(DATA SHOWN)

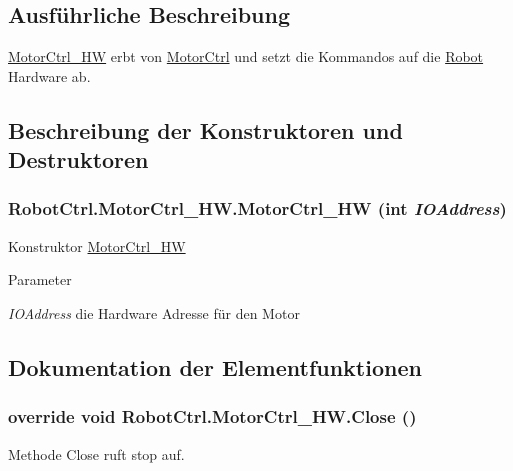 \subsection{Ausführliche Beschreibung}
\hyperlink{class_robot_ctrl_1_1_motor_ctrl___h_w}{MotorCtrl\_\-HW} erbt von \hyperlink{class_robot_ctrl_1_1_motor_ctrl}{MotorCtrl} und setzt die Kommandos auf die \hyperlink{class_robot_ctrl_1_1_robot}{Robot} Hardware ab. 

\subsection{Beschreibung der Konstruktoren und Destruktoren}
\hypertarget{class_robot_ctrl_1_1_motor_ctrl___h_w_af9fb7c75d12f00d852304d58bd31bcea}{
\subsubsection[{MotorCtrl\_\-HW}]{\setlength{\rightskip}{0pt plus 5cm}RobotCtrl.MotorCtrl\_\-HW.MotorCtrl\_\-HW (int {\em IOAddress})}}
\label{class_robot_ctrl_1_1_motor_ctrl___h_w_af9fb7c75d12f00d852304d58bd31bcea}
Konstruktor \hyperlink{class_robot_ctrl_1_1_motor_ctrl___h_w}{MotorCtrl\_\-HW}


\begin{DoxyParams}{Parameter}
\item[{\em IOAddress}]die Hardware Adresse f\"{u}r den Motor \end{DoxyParams}


\subsection{Dokumentation der Elementfunktionen}
\hypertarget{class_robot_ctrl_1_1_motor_ctrl___h_w_a134912d08a58d3762ce7694294599d7c}{
\subsubsection[{Close}]{\setlength{\rightskip}{0pt plus 5cm}override void RobotCtrl.MotorCtrl\_\-HW.Close ()}}
\label{class_robot_ctrl_1_1_motor_ctrl___h_w_a134912d08a58d3762ce7694294599d7c}
Methode Close ruft stop auf. 

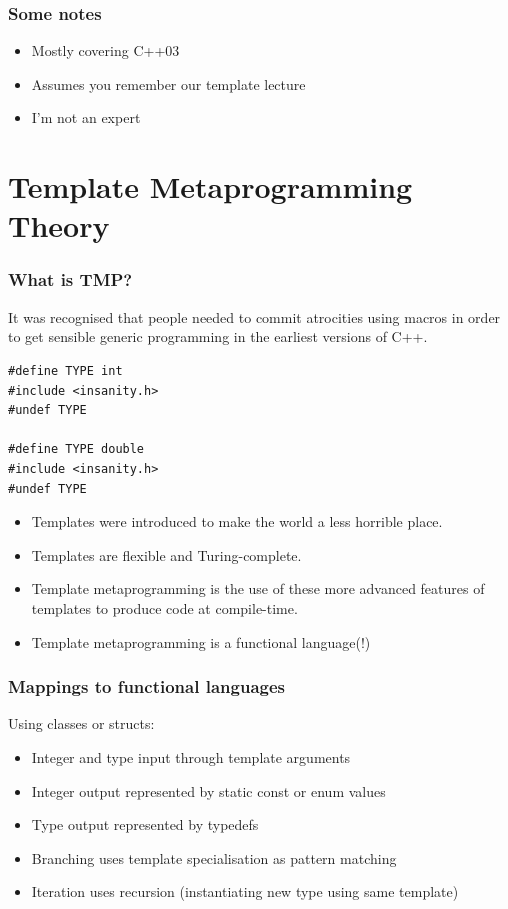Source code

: \documentclass{beamer}
\begin{document}
  \begin{frame}
    \frametitle{Some notes}
    \begin{itemize}
      \pause
      \item Mostly covering C++03
      \pause
      \item Assumes you remember our template lecture
      \pause
      \item I'm not an expert
    \end{itemize}
  \end{frame}
  \section{Template Metaprogramming Theory}
  \begin{frame}[fragile]
    \frametitle{What is TMP?}
    \pause
    It was recognised that people needed to commit atrocities using macros in
    order to get sensible generic programming in the earliest versions of C++.
    \pause

    \begin{lstlisting}
#define TYPE int
#include <insanity.h>
#undef TYPE

#define TYPE double
#include <insanity.h>
#undef TYPE
    \end{lstlisting}

    \begin{itemize}
      \pause
      \item Templates were introduced to make the world a less horrible place.
      \pause
      \item Templates are flexible and Turing-complete.
      \pause
      \item Template metaprogramming is the use of these more advanced features
        of templates to produce code at compile-time.
      \pause
      \item Template metaprogramming is a functional language(!)
    \end{itemize}
\end{frame}
  \begin{frame}
    \frametitle{Mappings to functional languages}
    Using classes or structs:
    \begin{itemize}
        \pause
        \item Integer and type input through template arguments
        \pause
        \item Integer output represented by static const or enum values
        \pause
        \item Type output represented by typedefs
        \pause
        \item Branching uses template specialisation as pattern matching
        \pause
        \item Iteration uses recursion (instantiating new type using same
          template)
    \end{itemize}
  \end{frame}
\end{document}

(End DATA SHOWN)

### TASK OBJECTIVE
With the line containing "as pattern matching" as the first and the last line of the records as the final one, print exactly the lines in that span.

### TASK RESULT
        \item Branching uses template specialisation as pattern matching
        \pause
        \item Iteration uses recursion (instantiating new type using same
          template)
    \end{itemize}
  \end{frame}
\end{document}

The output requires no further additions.